А  Б  В  Г  Д  Е  Ж  З  И  Й  К  Л  М  Н  О  П  Р  С  Т  У  Ф  Х  Ц  Ч  Ш  Щ  Э  Ю  Я  AZ

 

Он рассказал затем о своей жизни в эмиграции, рассказал, как «страдал Германией», коротко изложив соотечественникам все то, что читателям этой книги уже известно. Потом он перешел к причинам, по которым целых четыре года после окончания войны откладывал свой приезд. «Я знаю, что эмигрант в Германии котируется невысоко, — никогда еще он высоко не котировался в стране, терзаемой политическими авантюрами. Понятно, что это отрицательное отношение ко всякому, кто отмежевался, немало способствовало робости, ...удерживавшей меня от встречи с Германией. Есть и другие объяснения этой робости. Медлишь вновь перейти границу страны, которая долгие годы была для тебя кошмаром; от флага которой, видя его за границей, ты в ужасе отворачивался, страны, где твоим верным уделом, если бы тебя туда затащили, была бы страшная смерть. Такое действует долго, это не так-то легко вытравить из крови. Беспокойство об отчужденности, мысль о несходстве переживаний, позиций, страх, что говоришь уже на другом языке, что вам, внутри страны, и нам, вне ее, трудно понять друг друга, — все это усиливает робость, которая меня сковывала и которая не имела решительно ничего общего с непримиримостью, враждебной надменностью и недоброжелательством». После такого ретроспективного вступления он обратился к настоящему. «Безошибочное чувство говорит мне, — продолжал он, — что спор, который идет в Германии вокруг моих произведений и моей персоны... имеет куда большее значение, чем эта безучастная персона, эти всего лишь созданные трудом и, конечно, превзойденные другими произведения... Это уже не литературная критика, это распря между двумя идеями Германии, спор, где я служу только поводом, о духовном и нравственном будущем этой страны... Ну что ж, я не уклоняюсь ни от дружбы, ни от ненависти... Я не знаю никаких зон. Мой визит предназначен самой Германии. Кому и обеспечивать, кому и представлять единство Германии, как не независимому писателю, чья истинная родина... — свободный, не затронутый никакими оккупациями немецкий язык?.. Я не гожусь ни для роли проповедника покаяния, ни для роли пророка, который считает себя обладателем истины и указующе предписывает жизни, каким путем ей идти... Ни журналистам-интервьюерам, ни жаждущей знания молодежи я никаких истин открыть не могу...»

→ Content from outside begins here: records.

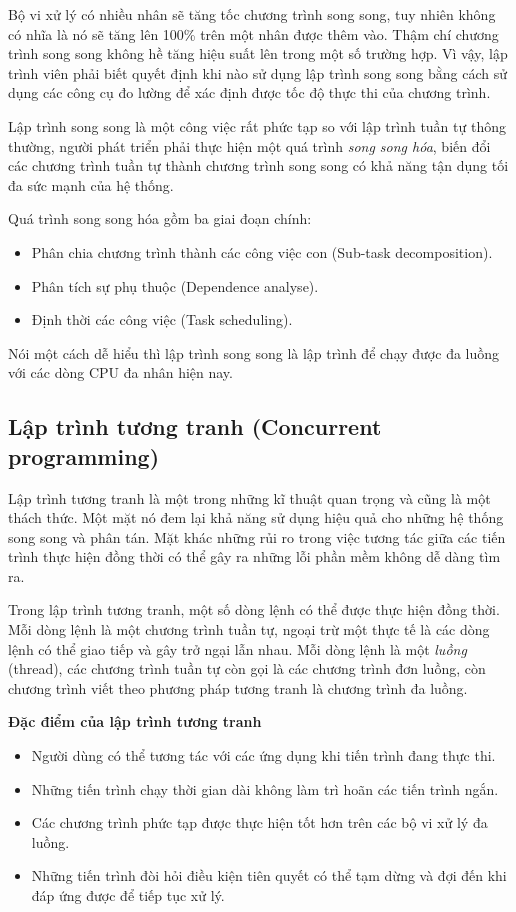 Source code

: \documentclass[10pt, a4paper]{article}
\begin{document}
Bộ vi xử lý có nhiều nhân sẽ tăng tốc chương trình song song, tuy nhiên không có nhĩa là nó sẽ tăng lên 100\% trên một nhân được thêm vào. Thậm chí chương trình song song không hề tăng hiệu suất lên trong một số trường hợp. Vì vậy, lập trình viên phải biết quyết định khi nào sử dụng lập trình song song bằng cách sử dụng các công cụ đo lường để xác định được tốc độ thực thi của chương trình.

Lập trình song song là một công việc rất phức tạp so với lập trình tuần tự thông thường, người phát triển phải thực hiện một quá trình \emph{song song hóa}, biến đổi các chương trình tuần tự thành chương trình song song có khả năng tận dụng tối đa sức mạnh của hệ thống.

Quá trình song song hóa gồm ba giai đoạn chính:
\begin{itemize}
\item Phân chia chương trình thành các công việc con (Sub-task decomposition).
\item Phân tích sự phụ thuộc (Dependence analyse).
\item Định thời các công việc (Task scheduling).
\end{itemize}
Nói một cách dễ hiểu thì lập trình song song là lập trình để chạy được đa luồng với các dòng CPU đa nhân hiện nay.

\subsection{Lập trình tương tranh (Concurrent programming)}
Lập trình tương tranh là một trong những kĩ thuật quan trọng và cũng là một thách thức. Một mặt nó đem lại khả năng sử dụng hiệu quả cho những hệ thống song song và phân tán. Mặt khác những rủi ro trong việc tương tác giữa các tiến trình thực hiện đồng thời có thể gây ra những lỗi phần mềm không dễ dàng tìm ra.

Trong lập trình tương tranh, một số dòng lệnh có thể được thực hiện đồng thời. Mỗi dòng lệnh là một chương trình  tuần tự, ngoại trừ một thực tế là các dòng lệnh có thể giao tiếp và gây trở ngại lẫn nhau. Mỗi dòng lệnh là một \emph{luồng} (thread), các chương trình tuần tự còn gọi là các chương trình đơn luồng, còn chương trình viết theo phương pháp tương tranh là chương trình đa luồng.

\textbf{Đặc điểm của lập trình tương tranh}
\begin{itemize}
\item Người dùng có thể tương tác với các ứng dụng khi tiến trình đang thực thi.
\item Những tiến trình chạy thời gian dài không làm trì hoãn các tiến trình ngắn.
\item Các chương trình phức tạp được thực hiện tốt hơn trên các bộ vi xử lý đa luồng.
\item Những tiến trình đòi hỏi điều kiện tiên quyết có thể tạm dừng và đợi đến khi đáp ứng được để tiếp tục xử lý.
\end{itemize}
\end{document}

И еще раз подчеркнув, что не знает, «как все это разрешится, образуется, упорядочится, придет в равновесие — политическое, социальное, экономическое, вообще духовное, и притом без катастрофы и взрыва, которые были бы куда ужасней всего доселе испытанного и все же ничего б не решили, — как человеку вновь обрести благодать морального авторитета, веру, которая не оказалась бы на поверку вынужденным суеверием и убогой лазейкой» и добавив, что не страдать от этого неведенья «способны лишь тупость или циничное рыцарство конъюнктуры, хладнокровно использующие любую ситуацию в личных целях», он объяснил, что служит ему, Томасу Манну, опорой в жизни и почему, по его мнению, именно художнику пристало, воздавая ныне хвалу другому немецкому художнику, обращаться ко всей Германии. Вот это место его речи, столь характерное, как мы увидим, для всей его и меланхолической, и вместе радостной, как мы тоже увидим, поры «подведенья итогов».

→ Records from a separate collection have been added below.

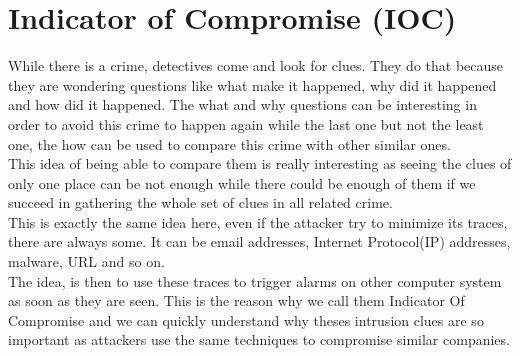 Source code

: \documentclass{eplmastersthesis}
\begin{document}
\section{Indicator of Compromise (IOC)}
While there is a crime, detectives come and look for clues. They do that because they are wondering questions like what make it happened, why did it happened and how did it happened. The what and why questions can be interesting in order to avoid this crime to happen again while the last one but not the least one, the how can be used to compare this crime with other similar ones.\\
This idea of being able to compare them is really interesting as seeing the clues of only one place can be not enough while there could be enough of them if we succeed in gathering the whole set of clues in all related crime.\\
This is exactly the same idea here, even if the attacker try to minimize its traces, there are always some. It can be email addresses, Internet Protocol(IP) addresses, malware, URL and so on.\\
The idea, is then to use these traces to trigger alarms on other computer system as soon as they are seen. This is the reason why we call them Indicator Of Compromise and we can quickly understand why theses intrusion clues are so important as attackers use the same techniques to compromise similar companies.
\end{document}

«Я признаюсь откровенно: не будь прибежища фантазии, не будь их, игр и забав сочинительства, творчества, искусства, снова и снова после каждого окончания манящих дальше, к новым приключениям и новым волнующим попыткам, не будь их, соблазняющих ко все более настойчивому их продолжению, — я бы не знал, как жить, а не то что давать советы и поучать.
Но часто я думаю: у этих «очень серьезных игр» (выражение, примененное Гёте к «Фаусту») есть, может быть, одно более счастливое, сулящее больше помощи и более полезное жизни свойство, чем у каких бы то ни было назиданий, учений и вер. Благодарный профан и потребитель искусства пользуется для похвалы ему словом «красиво». Но художник, человек, знающий в нем толк, никогда не говорит «красиво», а говорит «хорошо». Он предпочитает это слово потому, что оно выражает профессиональную удачу, техническое мастерство трезвее и лучше. Но этим дело не ограничивается. Искусство фактически всегда и витает в двузначности этого слова «хорошо», в котором эстетическая сфера и сфера нравственная встречаются, смешиваются, становятся неразличимы, смысл которого идет дальше чисто эстетической сферы в сферу одобряемого вообще и еще выше, вплоть до высочайшей, повелительной идеи совершенства».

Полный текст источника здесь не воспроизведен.